Tuesday, January 14, 2003
The pupils will visit the Great Barrier reef, a tropical rain forest and a farm in the outback during their trip.
By IAN HILL
VINDICATOR STAFF WRITER
It's a tough time to be an American overseas.
U.S. residents traveling to other countries can face protests about the possibility of war in Iraq, anger about America's treatment of other nations, and even the threat of violence.
That's why Hubbard High School freshman Brendan Keiper wants to make sure he puts his best foot forward when he spends three weeks in Australia this summer.
"It's showing what the best of America really is," he said.
Keiper, 15, is one of 53 local pupils set to travel to Australia as part of the People to People Student Ambassador program. He said he hopes to show Australians that some of the misconceptions they may have about Americans are false.
"A lot of countries tend to see America as a cocky country," Keiper said.
Nick Markijohn, 16, a junior at Berlin Western Reserve High School, added that he thinks some countries blame all Americans for the actions of the U.S. government.
"Just because that's what our government does, doesn't mean we're bad people," Keiper said.
People to People was created by President Dwight Eisenhower in 1956 in an effort to promote understanding and good will among people from different nations. Pupils traveling to Australia this summer are scheduled to stay with an Australian family and on a farm in the outback, explore the Great Barrier Reef, and tour a tropical rain forest.
Cindy Baer of Howland said her 16-year-old daughter "came back a changed person" after traveling to Europe with the program.
"She's been nonstop focused, driven. She's a 4.0 student," Baer said. "I credit People to People with that."
Baer's 12-year-old daughter, Carolyn, a seventh-grader at Howland Middle School, will be traveling to Australia with the program this summer. She said she's hoping to see some koalas during the trip.
"I want to see the wildlife because I'm a nature person," she said.
Springfield High School junior Amanda Boles, 17, said she thinks the trip will give her a better understanding of another culture. Emery Boyle-Scott, 16, a home-schooled pupil from Berlin Center, added that she's "been fascinated by the country and its people."
"I've always wanted to see Australia," she said. "It just seems like a really nice country."
Taylor Orth, 14, a freshman at Maplewood High School in Mecca, said she hoped to come back from Australia with "a lot of good memories and new friends.
"And just the feeling that I went there and had a great time," she said.
For many, it's a first
Gary Reel, who is one of the adult delegation leaders for the trip, said the program provides many of the pupils with their first opportunity to travel overseas.
"It's the first chance for them to realize there's other countries out there," he said.
Reel is a retired teacher with the Austintown school district. As an adult delegation leader with People to People during the last several years, he's traveled to Europe and Russia, as well as Australia.

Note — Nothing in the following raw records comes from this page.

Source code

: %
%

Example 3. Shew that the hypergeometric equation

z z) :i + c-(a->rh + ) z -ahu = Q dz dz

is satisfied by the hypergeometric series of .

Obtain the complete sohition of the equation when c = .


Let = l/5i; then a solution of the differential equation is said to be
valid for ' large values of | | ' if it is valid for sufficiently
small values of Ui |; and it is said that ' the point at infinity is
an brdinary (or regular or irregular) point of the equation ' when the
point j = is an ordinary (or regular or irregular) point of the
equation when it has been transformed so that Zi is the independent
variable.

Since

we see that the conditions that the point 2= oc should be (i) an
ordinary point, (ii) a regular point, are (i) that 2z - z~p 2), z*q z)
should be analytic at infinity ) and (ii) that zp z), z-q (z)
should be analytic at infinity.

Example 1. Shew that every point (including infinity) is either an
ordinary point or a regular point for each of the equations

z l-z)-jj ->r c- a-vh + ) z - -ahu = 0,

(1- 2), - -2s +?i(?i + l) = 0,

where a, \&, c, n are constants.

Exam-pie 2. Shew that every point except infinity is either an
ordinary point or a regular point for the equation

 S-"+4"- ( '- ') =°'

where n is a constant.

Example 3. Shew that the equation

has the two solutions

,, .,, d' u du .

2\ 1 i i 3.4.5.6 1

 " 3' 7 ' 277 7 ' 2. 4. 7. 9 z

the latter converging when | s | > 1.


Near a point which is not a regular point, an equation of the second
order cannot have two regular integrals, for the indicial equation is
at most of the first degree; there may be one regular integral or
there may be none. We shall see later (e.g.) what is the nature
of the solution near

Pupils must apply to take part in the program. They also must complete an interview with the adult delegation leaders and collect three letters of recommendation, including two from school officials. Reel said the pupils selected for the trip aren't necessarily leaders at their schools.

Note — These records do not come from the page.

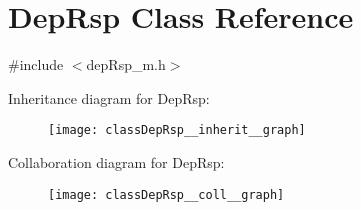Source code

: \hypertarget{classDepRsp}{}\section{Dep\+Rsp Class Reference}
\label{classDepRsp}


{\ttfamily \#include $<$dep\+Rsp\+\_\+m.\+h$>$}



Inheritance diagram for Dep\+Rsp\+:\nopagebreak
\begin{figure}[H]
\begin{center}
\leavevmode
\texttt{[image: classDepRsp\_\_inherit\_\_graph]}
\end{center}
\end{figure}


Collaboration diagram for Dep\+Rsp\+:\nopagebreak
\begin{figure}[H]
\begin{center}
\leavevmode
\texttt{[image: classDepRsp\_\_coll\_\_graph]}
\end{center}
\end{figure}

The cost of the trip, which is paid by the pupils, is $4,800. That includes lodging and meals, and the 20-hour flight to Australia. The pupils will change planes in Los Angeles.
"It's my first trip on an airplane, and I get to stay on for  hours. I'm not looking forward to it," Markijohn said.

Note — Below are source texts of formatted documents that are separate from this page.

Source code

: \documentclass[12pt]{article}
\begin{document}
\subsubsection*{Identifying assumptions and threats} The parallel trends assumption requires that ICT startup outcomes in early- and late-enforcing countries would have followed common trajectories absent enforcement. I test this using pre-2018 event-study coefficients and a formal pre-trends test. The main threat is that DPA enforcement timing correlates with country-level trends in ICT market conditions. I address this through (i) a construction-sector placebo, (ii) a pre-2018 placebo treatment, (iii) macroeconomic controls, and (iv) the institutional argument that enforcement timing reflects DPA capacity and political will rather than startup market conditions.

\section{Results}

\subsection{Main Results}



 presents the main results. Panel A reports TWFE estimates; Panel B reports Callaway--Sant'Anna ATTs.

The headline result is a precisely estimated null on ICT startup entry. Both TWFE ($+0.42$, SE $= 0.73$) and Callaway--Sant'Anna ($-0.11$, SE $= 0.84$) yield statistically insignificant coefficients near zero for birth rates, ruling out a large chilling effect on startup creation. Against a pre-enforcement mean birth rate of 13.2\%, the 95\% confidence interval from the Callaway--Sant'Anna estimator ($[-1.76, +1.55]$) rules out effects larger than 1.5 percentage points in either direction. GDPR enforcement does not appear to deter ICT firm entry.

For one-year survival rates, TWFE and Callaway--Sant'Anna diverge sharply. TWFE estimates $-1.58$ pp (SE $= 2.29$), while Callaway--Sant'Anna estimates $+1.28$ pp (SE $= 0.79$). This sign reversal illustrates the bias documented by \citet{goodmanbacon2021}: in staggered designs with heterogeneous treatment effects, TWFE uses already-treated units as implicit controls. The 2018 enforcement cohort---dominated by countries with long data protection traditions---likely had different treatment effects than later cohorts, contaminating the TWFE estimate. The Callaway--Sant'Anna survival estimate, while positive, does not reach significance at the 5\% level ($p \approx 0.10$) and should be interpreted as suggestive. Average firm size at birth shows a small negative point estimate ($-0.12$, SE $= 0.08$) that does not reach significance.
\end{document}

Carolyn Baer noted that she was going to "bring a lot of batteries" for her CD player on the plane, and Keiper said he plans to have a thick book handy for the flight.
"We're talking Charles Dickens," he joked.
Question of security
Keiper added that he wouldn't be upset if he was delayed by security while getting on the plane. Markijohn noted that the increase in airport security during the last year "makes me feel safe."
Some of the pupils' parents discussed security last summer during a meeting about the Australia trip. Sandi Breidenstahl said that part of that discussion was about the precautions taken during last year's trip to Europe. It was the first People to People trip for local pupils after the Sept. 11 attacks.
Breidenstahl's son, Tim, 12, is a seventh-grader at Youngstown Christian School who is making the trip to Australia this summer.
"There was constant security around," Breidenstahl said of last year's trip. "[That] made me feel at ease."
Reel noted that People to People "wouldn't send us if there's any concern.
"I'm more concerned about crossing state Route 46 and Mahoning Avenue," he joked.